WHAT YOU SHOULD DO ::
Please return the full listing. Every line must match exactly.

INPUT MATERIAL section start

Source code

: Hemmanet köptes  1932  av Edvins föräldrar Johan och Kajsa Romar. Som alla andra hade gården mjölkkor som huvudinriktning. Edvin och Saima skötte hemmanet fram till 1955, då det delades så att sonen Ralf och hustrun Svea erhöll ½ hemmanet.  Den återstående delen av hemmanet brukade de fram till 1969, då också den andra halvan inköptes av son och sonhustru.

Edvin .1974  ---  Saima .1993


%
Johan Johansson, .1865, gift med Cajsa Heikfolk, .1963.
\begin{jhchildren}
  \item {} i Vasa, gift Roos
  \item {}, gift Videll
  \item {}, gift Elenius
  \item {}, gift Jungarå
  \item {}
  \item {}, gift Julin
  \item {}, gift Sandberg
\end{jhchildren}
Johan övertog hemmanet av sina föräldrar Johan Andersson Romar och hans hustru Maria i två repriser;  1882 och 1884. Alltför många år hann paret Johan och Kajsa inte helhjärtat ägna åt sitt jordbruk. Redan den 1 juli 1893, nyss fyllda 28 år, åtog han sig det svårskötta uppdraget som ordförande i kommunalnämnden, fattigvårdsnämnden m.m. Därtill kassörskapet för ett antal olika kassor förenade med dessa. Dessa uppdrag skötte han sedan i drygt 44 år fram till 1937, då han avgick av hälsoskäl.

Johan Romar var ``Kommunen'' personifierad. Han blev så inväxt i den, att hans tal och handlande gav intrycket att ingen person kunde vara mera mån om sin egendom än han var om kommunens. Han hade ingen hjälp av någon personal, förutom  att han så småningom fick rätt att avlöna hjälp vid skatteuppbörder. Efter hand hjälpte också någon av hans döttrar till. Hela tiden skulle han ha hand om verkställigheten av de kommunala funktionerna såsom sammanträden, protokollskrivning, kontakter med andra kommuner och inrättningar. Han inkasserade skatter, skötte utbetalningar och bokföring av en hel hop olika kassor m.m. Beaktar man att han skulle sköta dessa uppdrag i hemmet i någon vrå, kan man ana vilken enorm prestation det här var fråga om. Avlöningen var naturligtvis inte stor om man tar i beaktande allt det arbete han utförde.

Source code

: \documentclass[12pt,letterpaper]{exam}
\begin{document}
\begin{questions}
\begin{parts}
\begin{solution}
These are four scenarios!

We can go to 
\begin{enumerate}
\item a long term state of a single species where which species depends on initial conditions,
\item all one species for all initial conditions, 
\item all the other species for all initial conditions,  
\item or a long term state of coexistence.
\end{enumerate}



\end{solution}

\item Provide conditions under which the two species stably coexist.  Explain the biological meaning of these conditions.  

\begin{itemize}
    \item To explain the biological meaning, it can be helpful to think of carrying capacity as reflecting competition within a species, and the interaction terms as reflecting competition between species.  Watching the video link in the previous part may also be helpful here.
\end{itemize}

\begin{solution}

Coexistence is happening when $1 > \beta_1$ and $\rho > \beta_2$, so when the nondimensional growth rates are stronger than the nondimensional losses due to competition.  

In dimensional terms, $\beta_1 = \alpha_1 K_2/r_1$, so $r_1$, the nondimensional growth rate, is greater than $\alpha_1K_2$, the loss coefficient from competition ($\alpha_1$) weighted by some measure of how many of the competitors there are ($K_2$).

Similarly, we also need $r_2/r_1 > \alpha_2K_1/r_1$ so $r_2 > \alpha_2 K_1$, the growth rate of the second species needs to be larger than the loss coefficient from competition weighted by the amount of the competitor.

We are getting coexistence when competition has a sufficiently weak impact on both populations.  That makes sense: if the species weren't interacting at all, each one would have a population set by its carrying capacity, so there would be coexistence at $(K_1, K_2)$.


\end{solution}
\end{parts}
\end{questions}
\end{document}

INPUT MATERIAL section end

PROBLEM SOLUTION ::
Source code

: Hemmanet köptes  1932  av Edvins föräldrar Johan och Kajsa Romar. Som alla andra hade gården mjölkkor som huvudinriktning. Edvin och Saima skötte hemmanet fram till 1955, då det delades så att sonen Ralf och hustrun Svea erhöll ½ hemmanet.  Den återstående delen av hemmanet brukade de fram till 1969, då också den andra halvan inköptes av son och sonhustru.

Edvin .1974  ---  Saima .1993


%
Johan Johansson, .1865, gift med Cajsa Heikfolk, .1963.
\begin{jhchildren}
  \item {} i Vasa, gift Roos
  \item {}, gift Videll
  \item {}, gift Elenius
  \item {}, gift Jungarå
  \item {}
  \item {}, gift Julin
  \item {}, gift Sandberg
\end{jhchildren}
Johan övertog hemmanet av sina föräldrar Johan Andersson Romar och hans hustru Maria i två repriser;  1882 och 1884. Alltför många år hann paret Johan och Kajsa inte helhjärtat ägna åt sitt jordbruk. Redan den 1 juli 1893, nyss fyllda 28 år, åtog han sig det svårskötta uppdraget som ordförande i kommunalnämnden, fattigvårdsnämnden m.m. Därtill kassörskapet för ett antal olika kassor förenade med dessa. Dessa uppdrag skötte han sedan i drygt 44 år fram till 1937, då han avgick av hälsoskäl.

Johan Romar var ``Kommunen'' personifierad. Han blev så inväxt i den, att hans tal och handlande gav intrycket att ingen person kunde vara mera mån om sin egendom än han var om kommunens. Han hade ingen hjälp av någon personal, förutom  att han så småningom fick rätt att avlöna hjälp vid skatteuppbörder. Efter hand hjälpte också någon av hans döttrar till. Hela tiden skulle han ha hand om verkställigheten av de kommunala funktionerna såsom sammanträden, protokollskrivning, kontakter med andra kommuner och inrättningar. Han inkasserade skatter, skötte utbetalningar och bokföring av en hel hop olika kassor m.m. Beaktar man att han skulle sköta dessa uppdrag i hemmet i någon vrå, kan man ana vilken enorm prestation det här var fråga om. Avlöningen var naturligtvis inte stor om man tar i beaktande allt det arbete han utförde.

Source code

: \documentclass[12pt,letterpaper]{exam}
\begin{document}
\begin{questions}
\begin{parts}
\begin{solution}
These are four scenarios!

We can go to 
\begin{enumerate}
\item a long term state of a single species where which species depends on initial conditions,
\item all one species for all initial conditions, 
\item all the other species for all initial conditions,  
\item or a long term state of coexistence.
\end{enumerate}



\end{solution}

\item Provide conditions under which the two species stably coexist.  Explain the biological meaning of these conditions.  

\begin{itemize}
    \item To explain the biological meaning, it can be helpful to think of carrying capacity as reflecting competition within a species, and the interaction terms as reflecting competition between species.  Watching the video link in the previous part may also be helpful here.
\end{itemize}

\begin{solution}

Coexistence is happening when $1 > \beta_1$ and $\rho > \beta_2$, so when the nondimensional growth rates are stronger than the nondimensional losses due to competition.  

In dimensional terms, $\beta_1 = \alpha_1 K_2/r_1$, so $r_1$, the nondimensional growth rate, is greater than $\alpha_1K_2$, the loss coefficient from competition ($\alpha_1$) weighted by some measure of how many of the competitors there are ($K_2$).

Similarly, we also need $r_2/r_1 > \alpha_2K_1/r_1$ so $r_2 > \alpha_2 K_1$, the growth rate of the second species needs to be larger than the loss coefficient from competition weighted by the amount of the competitor.

We are getting coexistence when competition has a sufficiently weak impact on both populations.  That makes sense: if the species weren't interacting at all, each one would have a population set by its carrying capacity, so there would be coexistence at $(K_1, K_2)$.


\end{solution}
\end{parts}
\end{questions}
\end{document}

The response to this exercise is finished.